2. Get proper insurance: Knowing what insurance to get, how much cover you need, and what key inclusions should be in the policy can be bewildering for first-time investors. Your property manager can guide you, but at minimum, you should have landlords’ insurance to cover against damage, public liability, non-payment of rent, and repair or replacement of fixtures and fittings. Stand-alone residences should also have building insurance. If you have bought into an apartment complex, ask the body corporate for a copy of their strata insurance. It should cover items such as external walls and the actual structure of your apartment, but it won’t cover anything inside it – which is why landlords’ insurance is important.
3. Understand duty of care: By law – both legislation and common law – you have a duty to your tenants (and their visitors etc) to provide a home that’s safe, suitable and habitable. Your property manager should provide you with a guide on your responsibilities and duties. It must also be remembered that, even though special conditions might be written into a lease agreement that aim to release a landlord from certain duties, a court may deem those conditions invalid.
Of course, tenants also have duties of care, such as to keep the premises in good condition, report any issues in a timely fashion, and respect the peace and privacy of the neighbours.
4. Keep up repairs and maintenance: A major legal requirement of landlords is to keep up the proper repair and maintenance of the property, and act swiftly on any major issues. Even if you’re between tenants (and this is actually a good time to address non-urgent repairs), it’s important to still keep an eye on maintenance matters, and even do a complete check of the property and utilities. In most states, regular smoke detector, gas and electricity checks are required by law.
5. Collect a bond: While a bond won’t guarantee that all the rent will be paid or that all costs to repair damage by the tenant will be covered, it is important that landlords can fall back on the bond to recover legitimate costs or rental arrears. In Victoria, if a residential lease agreement requires a bond, it must be paid to the Residential Tenancies Bond Authority, who hold it until the end of the tenancy, at which point the tenant and the landlord agree on how much bond is returned, or if there is a dispute, a decision is made by VCAT on how the bond money should be split.

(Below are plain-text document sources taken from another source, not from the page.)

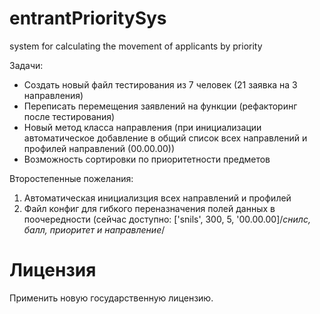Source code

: # entrantPrioritySys
system for calculating the movement of applicants by priority


Задачи:
- Создать новый файл тестирования из 7 человек (21 заявка на 3 направления)
- Переписать перемещения заявлений на функции (рефакторинг после тестирования)
- Новый метод класса направления (при инициализации автоматическое добавление в общий список всех направлений и профилей направлений (00.00.00))
- Возможность сортировки по приоритетности предметов


Второстепенные пожелания:
1. Автоматическая инициализция всех направлений и профилей
2. Файл конфиг для гибкого переназначения полей данных в поочередности (сейчас доступно: ['snils', 300, 5, '00.00.00]/*снилс, балл, приоритет и направление*/


# Лицензия
Применить новую государственную лицензию.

6. Know your tax obligations: The rent you receive is counted as income for tax purposes, so you may be required to pay tax on it. That said, there are numerous expenses and deductions you can legitimately claim if those expenses arise in the course of renting your property. These can include landlords’ insurance premiums, the costs of compulsory inspections, accounting and property management fees (if they haven’t already been deducted from your rental income), body corporate fees, the cost of necessary repairs and maintenance etc. Be careful though. Some costs might seem to be genuine expenses related to your property, but the ATO doesn’t deem them to be. Therefore, it’s recommended that new property investors seek professional tax advice before trying to claim tax deductions for their rental properties.

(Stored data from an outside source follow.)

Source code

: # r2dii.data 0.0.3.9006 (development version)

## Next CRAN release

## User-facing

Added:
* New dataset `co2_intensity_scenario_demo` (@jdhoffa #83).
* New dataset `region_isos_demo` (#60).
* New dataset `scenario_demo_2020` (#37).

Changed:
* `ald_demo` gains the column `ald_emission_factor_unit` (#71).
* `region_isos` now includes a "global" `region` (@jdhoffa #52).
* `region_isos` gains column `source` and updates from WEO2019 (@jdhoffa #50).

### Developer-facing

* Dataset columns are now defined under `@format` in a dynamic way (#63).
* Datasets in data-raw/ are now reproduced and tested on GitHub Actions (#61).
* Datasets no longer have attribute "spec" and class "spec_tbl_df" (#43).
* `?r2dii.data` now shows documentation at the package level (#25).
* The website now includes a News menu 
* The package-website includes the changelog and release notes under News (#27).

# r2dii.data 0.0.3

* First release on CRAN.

7. Know each party’s rights and responsibilities: Understanding your rights and the rights of your tenants, can be vital in maintaining good relations with your tenants. The rental agreement, as well as various guides from Consumer Affairs Victoria and other organisations, will outline the rights and obligations of each party. Unfortunately, these can be quite technical in their wording, so it’s always smart to have a chat with your property manager about the key obligations of the landlord and the tenant.